Later Annie has to get water from a dangerous place with wild animals. A dwarf guards the way. Because she honestly answers his question, she’s given a crust of bread to feed the animals. After she gets her water she hears a voice asking her to wash it. It turns out to be three skulls. I thought this was a unique twist on the Kind and Unkind Girls type.
As expected, she is rewarded with beauty, luck, and a future as queen. Also as expected, the stepmother sends her own daughter out to the water. When she hears the skulls she “washed them all, but then she threw them back in the mud” (95). Why would you do that? Why go to the trouble to clean them just to be spiteful? How is that even a good idea?? She is cursed to be ugly, unlucky, and to be burned at the stake. These skulls aren’t kidding around.

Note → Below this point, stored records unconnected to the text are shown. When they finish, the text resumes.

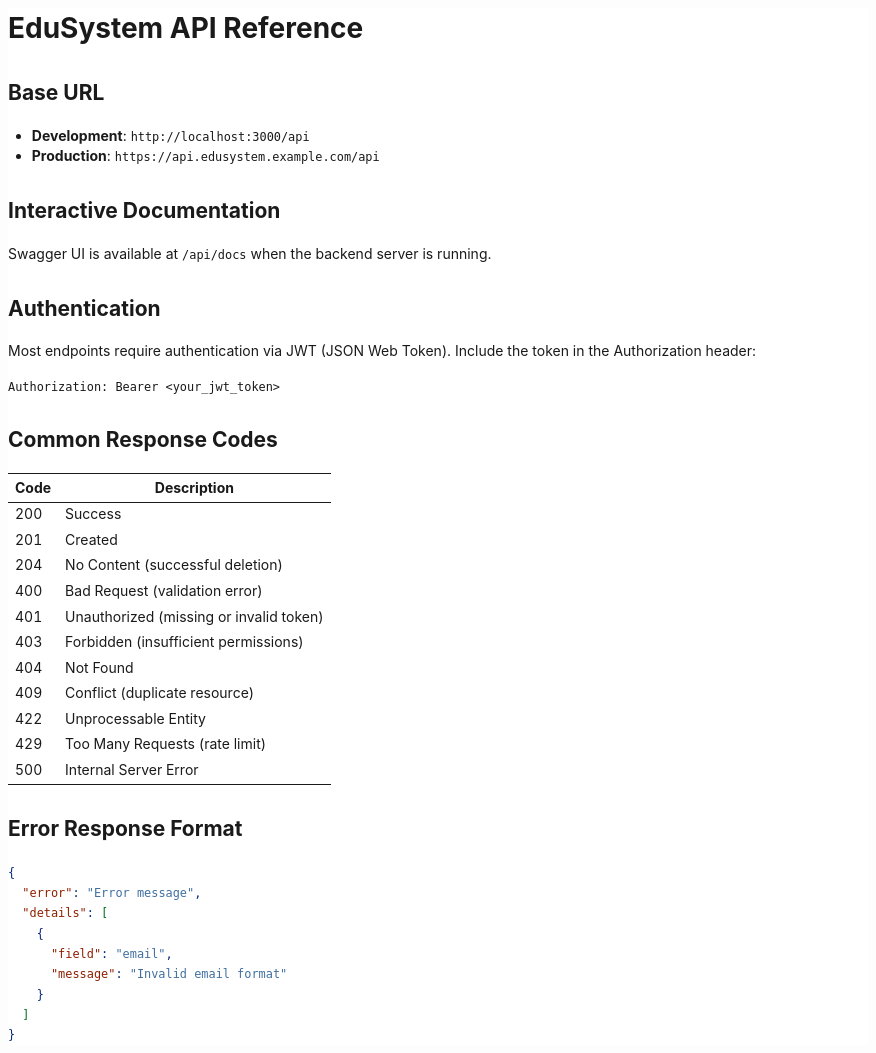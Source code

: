 # EduSystem API Reference

## Base URL

- **Development**: `http://localhost:3000/api`
- **Production**: `https://api.edusystem.example.com/api`

## Interactive Documentation

Swagger UI is available at `/api/docs` when the backend server is running.

## Authentication

Most endpoints require authentication via JWT (JSON Web Token). Include the token in the Authorization header:

```
Authorization: Bearer <your_jwt_token>
```

## Common Response Codes

| Code | Description |
|------|-------------|
| 200  | Success |
| 201  | Created |
| 204  | No Content (successful deletion) |
| 400  | Bad Request (validation error) |
| 401  | Unauthorized (missing or invalid token) |
| 403  | Forbidden (insufficient permissions) |
| 404  | Not Found |
| 409  | Conflict (duplicate resource) |
| 422  | Unprocessable Entity |
| 429  | Too Many Requests (rate limit) |
| 500  | Internal Server Error |

## Error Response Format

```json
{
  "error": "Error message",
  "details": [
    {
      "field": "email",
      "message": "Invalid email format"
    }
  ]
}
```
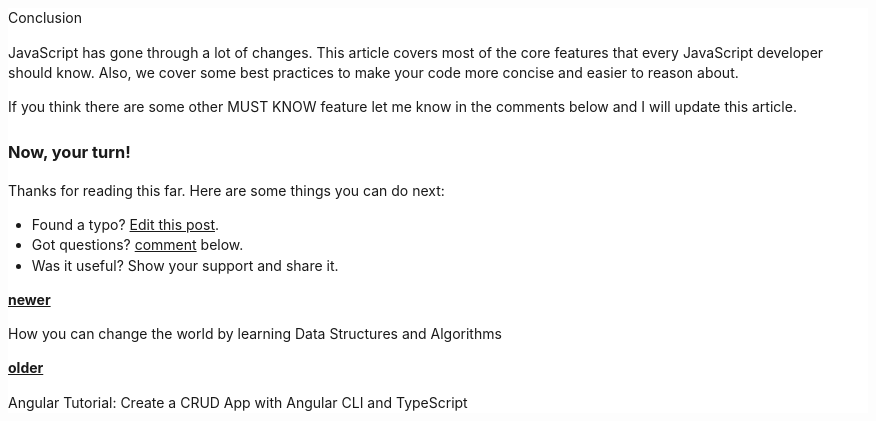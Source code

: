 </table>

## <a href="#Conclusion" class="headerlink" title="Conclusion">



</a>Conclusion

JavaScript has gone through a lot of changes. This article covers most of the core features that every JavaScript developer should know. Also, we cover some best practices to make your code more concise and easier to reason about.

If you think there are some other MUST KNOW feature let me know in the comments below and I will update this article.

### Now, your turn!

Thanks for reading this far. Here are some things you can do next:

- Found a typo? [Edit this post](https://github.com/amejiarosario/amejiarosario.github.io/edit/source/source/_posts/2016-10-19-Overview-of-JavaScript-ES6-features-a-k-a-ECMAScript-6-and-ES2015.md).
- Got questions? [comment](#comments-section) below.
- Was it useful? Show your support and share it.

<a href="/how-you-can-change-the-world-learning-data-structures-algorithms-free-online-course-tutorial/" class="article-nav-newer">



<strong>



<em>



</em> newer</strong>



</a>

How you can change the world by learning Data Structures and Algorithms

<a href="/Angular-2-Tutorial-Create-a-CRUD-App-with-Angular-CLI-and-TypeScript/" class="article-nav-older">



<strong>older <em>



</em>



</strong>



</a>

Angular Tutorial: Create a CRUD App with Angular CLI and TypeScript
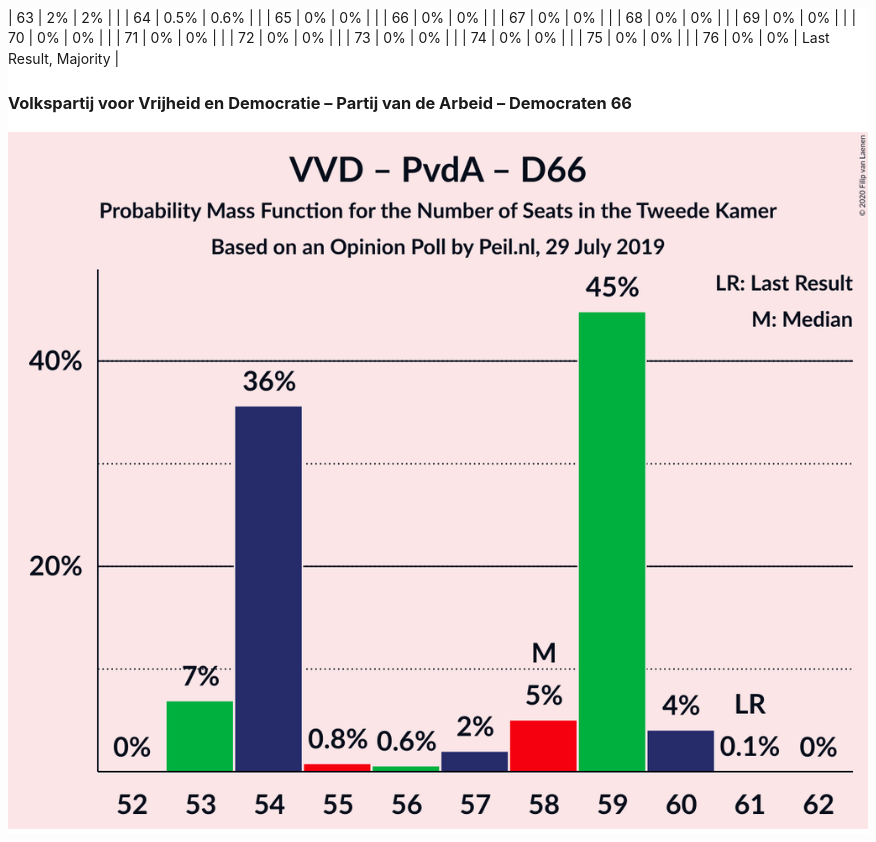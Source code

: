 | 63 | 2% | 2% |  |
| 64 | 0.5% | 0.6% |  |
| 65 | 0% | 0% |  |
| 66 | 0% | 0% |  |
| 67 | 0% | 0% |  |
| 68 | 0% | 0% |  |
| 69 | 0% | 0% |  |
| 70 | 0% | 0% |  |
| 71 | 0% | 0% |  |
| 72 | 0% | 0% |  |
| 73 | 0% | 0% |  |
| 74 | 0% | 0% |  |
| 75 | 0% | 0% |  |
| 76 | 0% | 0% | Last Result, Majority |

### Volkspartij voor Vrijheid en Democratie – Partij van de Arbeid – Democraten 66

![Graph with seats probability mass function not yet produced](2019-07-29-Peilnl-coalitions-seats-pmf-vvd–pvda–d66.png "Seats Probability Mass Function")
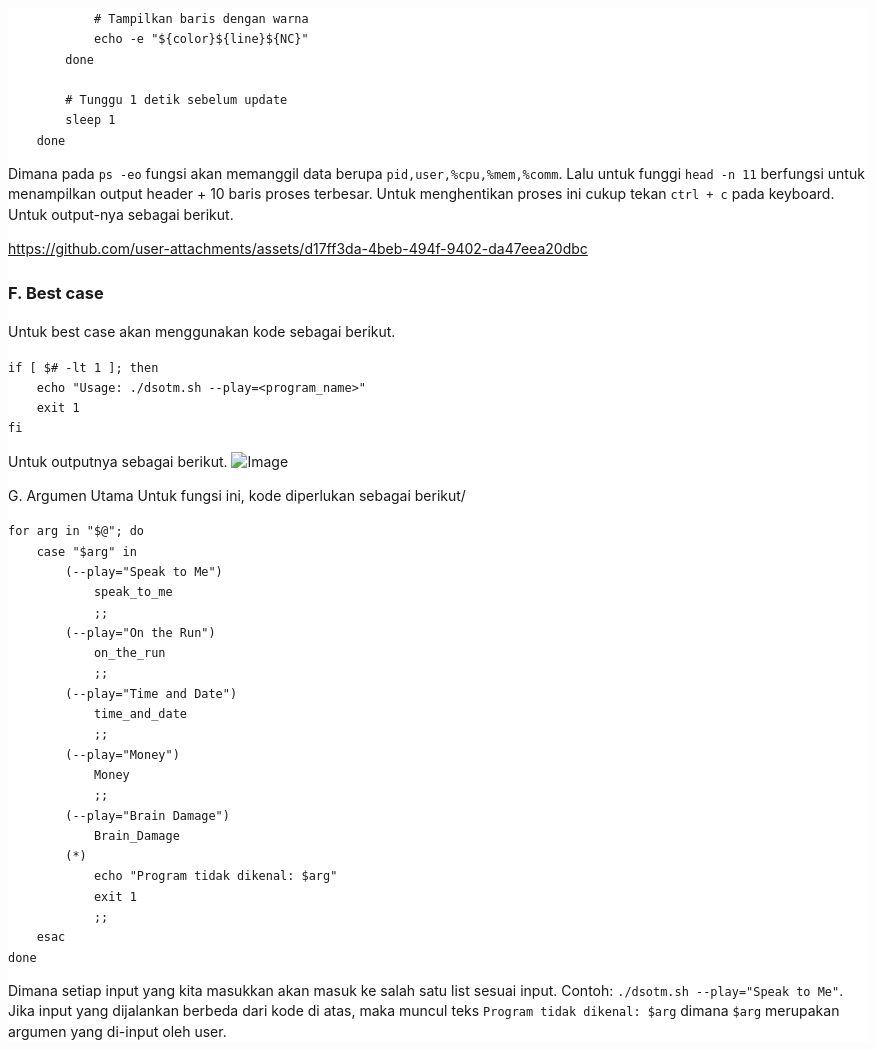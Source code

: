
 ```
            # Tampilkan baris dengan warna
            echo -e "${color}${line}${NC}"
        done

        # Tunggu 1 detik sebelum update
        sleep 1
    done
```
Dimana pada ```ps -eo``` fungsi akan memanggil data berupa ```pid,user,%cpu,%mem,%comm```. Lalu untuk funggi ```head -n 11``` berfungsi untuk menampilkan output header + 10 baris proses terbesar. Untuk menghentikan proses ini cukup tekan ```ctrl + c``` pada keyboard.
Untuk output-nya sebagai berikut.

https://github.com/user-attachments/assets/d17ff3da-4beb-494f-9402-da47eea20dbc

### F. Best case
Untuk best case akan menggunakan kode sebagai berikut.
```
if [ $# -lt 1 ]; then
    echo "Usage: ./dsotm.sh --play=<program_name>"
    exit 1
fi
```
Untuk outputnya sebagai berikut.
![Image](https://github.com/user-attachments/assets/3805dd50-8c4b-470a-92f2-13d31f1a1354)

G. Argumen Utama
Untuk fungsi ini, kode diperlukan sebagai berikut/
```
for arg in "$@"; do
    case "$arg" in
        (--play="Speak to Me")
            speak_to_me
            ;;
        (--play="On the Run")
            on_the_run
            ;;
        (--play="Time and Date")
            time_and_date
            ;;
        (--play="Money")
            Money
            ;;
        (--play="Brain Damage")
            Brain_Damage
        (*)
            echo "Program tidak dikenal: $arg"
            exit 1
            ;;
    esac
done
```
Dimana setiap input yang kita masukkan akan masuk ke salah satu list sesuai input. Contoh: ```./dsotm.sh --play="Speak to Me"```. Jika input yang dijalankan berbeda dari kode di atas, maka muncul teks ```Program tidak dikenal: $arg``` dimana ```$arg``` merupakan argumen yang di-input oleh user.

To go on a bit of a side tangent, this particular tale type has an interesting fascination for me. While I can see the merit of rewarding kindness and honesty over spite and laziness, the severe dichotomy between good and bad is a tiresome. There’s no room for a mixed personality. In the case of ATU 480, it creates a symbolic divide between sisters. And I’m just like…no, can we try not doing that all the time?
While seeking his fortune, Hans tells a king about how beautiful his sister Anna is. The stepmother replaces her daughter for Anna. Hans gets in trouble, although I wonder why he didn’t just tell the king the stepdaughter wasn’t his sister, or at least not the sister he was referring to.
What’s interesting is that the stepmother (or old woman, as the fairy tale refers to her now) is constantly asking her daughter to plead for mercy for Hans. At first I thought, hey, character complexity, but nope, she might have just been worried he would give away the ruse.
Anna eventually returns after growing out of the ground and, as the skulls said, marries the King. I’m not sure I’d want to marry that king, not that women in fairy tales get much say in that.